Nachfolgende Einzeluntersuchungen (Kapitel 6, 7 und 8) nähern sich dem Forschungsgegenstand mit kontroversen Fragen an: Gibt es eine Form der Bildrhetorik in einigen Emblemen? Sind Inscriptiones immer Mottos? Wie sind Embleme eigentlich zu verstehen und wie sind sie in der Zeit ihrer Entstehung verstanden worden?
Das Buch kulminiert in einer Abschlussbetrachtung von Jesuiten Emblemen, welche beispielhaft verdeutlicht, wie man sich Emblemata unter Anwendung seiner, von Daly aus den vorangegangenen Kapiteln resultierenden Maßgaben wissenschaftlich annähern sollte. Mit anderen Worten: Das Buch reiht sich am Ende selber in die Reihe der Klassiker zur Emblemataforschung ein, denn das letzte Kapitel hat paradigmatischen Charakter.
Resümierend darf konstatiert werden: Hier schreibt ein Polyhistor seines Faches, der nie den Unkundigen in seiner Disziplin aus den Augen verloren hat und gleichzeitig seinem akademischen Ethos getreu jeder Fragestellung unter jedem denkbaren Gesichtspunkt gewissenhaft und diskursfreudig nachspürt. In der Art des Schreibens klar und verständlich (- gelegentlich humorvoll, vgl. Fußnote 5, 152) in den Beispielen und Vergleichen pointiert und überzeugend, in den Fragestellungen präzise und kritisch avanciert The Emblem in Early Modern Europe auf jeder Seite zu einem empfehlenswerten Beitrag für jeden interessierten Leser, der die Lebensleistung eines herausragenden Forschers auf seinem Gebiet zu würdigen weiß.
Leider sind einzelne Abbildungen (zum Beispiel: 7.1, 157 und 10.6, 201) qualitätsmindernd reproduziert worden.
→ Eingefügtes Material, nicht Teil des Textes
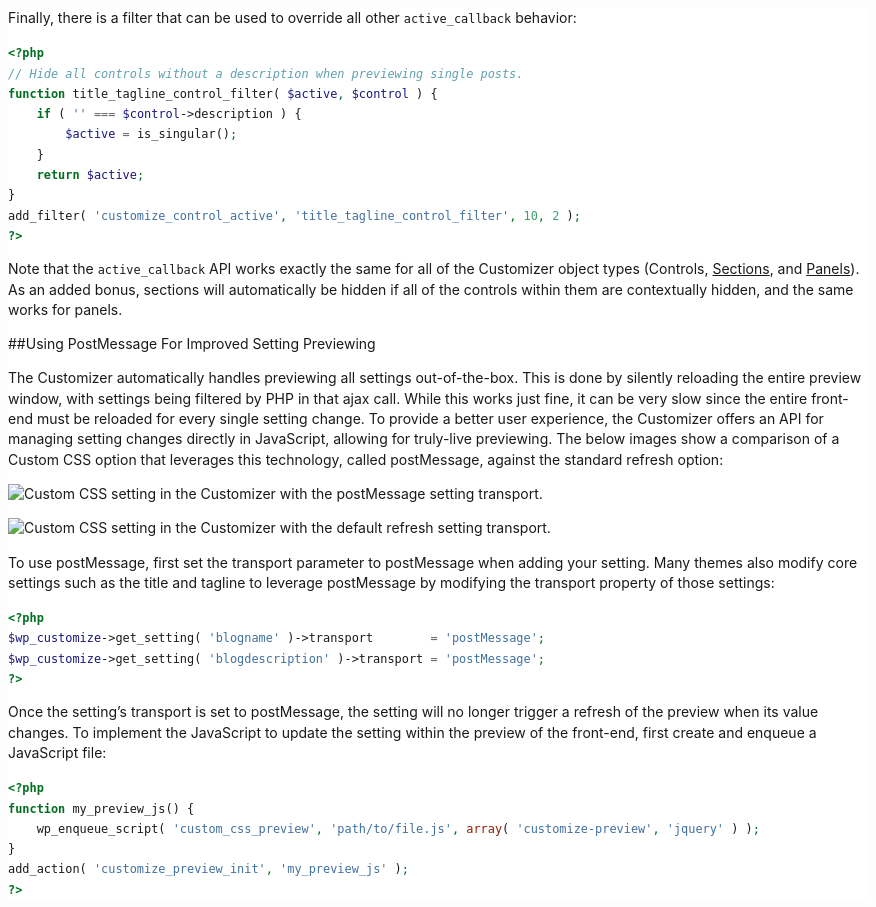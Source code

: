 Finally, there is a filter that can be used to override all other `active_callback` behavior:

```php
<?php
// Hide all controls without a description when previewing single posts.
function title_tagline_control_filter( $active, $control ) {
    if ( '' === $control->description ) {
        $active = is_singular();
    }
    return $active;
}
add_filter( 'customize_control_active', 'title_tagline_control_filter', 10, 2 );
?>
```

Note that the `active_callback` API works exactly the same for all of the Customizer object types (Controls, [Sections](https://developer.wordpress.org/reference/classes/wp_customize_section/active_callback/), and [Panels](https://developer.wordpress.org/reference/classes/wp_customize_panel/active_callback/)). As an added bonus, sections will automatically be hidden if all of the controls within them are contextually hidden, and the same works for panels.


##Using PostMessage For Improved Setting Previewing

The Customizer automatically handles previewing all settings out-of-the-box. This is done by silently reloading the entire preview window, with settings being filtered by PHP in that ajax call. While this works just fine, it can be very slow since the entire front-end must be reloaded for every single setting change. To provide a better user experience, the Customizer offers an API for managing setting changes directly in JavaScript, allowing for truly-live previewing. The below images show a comparison of a Custom CSS option that leverages this technology, called postMessage, against the standard refresh option:


![Custom CSS setting in the Customizer with the postMessage setting transport.](https://i1.wp.com/nick.halsey.co/wp-content/uploads/sites/2/2014/08/customize-setting-refresh-1.gif)


![Custom CSS setting in the Customizer with the default refresh setting transport.](https://i1.wp.com/nick.halsey.co/wp-content/uploads/sites/2/2014/08/customize-setting-postmessage.gif)

To use postMessage, first set the transport parameter to postMessage when adding your setting. Many themes also modify core settings such as the title and tagline to leverage postMessage by modifying the transport property of those settings:

```php
<?php
$wp_customize->get_setting( 'blogname' )->transport        = 'postMessage';
$wp_customize->get_setting( 'blogdescription' )->transport = 'postMessage';
?>
```

Once the setting’s transport is set to postMessage, the setting will no longer trigger a refresh of the preview when its value changes. To implement the JavaScript to update the setting within the preview of the front-end, first create and enqueue a JavaScript file:

```php
<?php
function my_preview_js() {
    wp_enqueue_script( 'custom_css_preview', 'path/to/file.js', array( 'customize-preview', 'jquery' ) );
}
add_action( 'customize_preview_init', 'my_preview_js' );
?>
```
Hier wünscht man sich eine bessere typografische Nachbearbeitung durch den Verlag, (vor allem bei Abbildung 10.3, 191, die schief abgedruckt worden ist). Denn das Buch hat solche Herstellungsmängel nicht verdient (z.B. 150: Finally, I am far from sure tha[t] statt im aktuellen Druck than, oder die Fußnotenumbrüche auf den Seiten 62-63; 81-82; 115-116 und 209-10).
Anmerkungen:
[1] Mario Praz: Studies in Seventeenth-Century Imagery, Rom 1939, 2. Auflage London 1964; Rosemary Freeman: English Emblem Books, London 1948.
[2] Georg Philipp Harsdörffer: Frauenzimmer Gesprächsspiele, hg. v. Irmgard Böttcher, Tübingen 1968-69.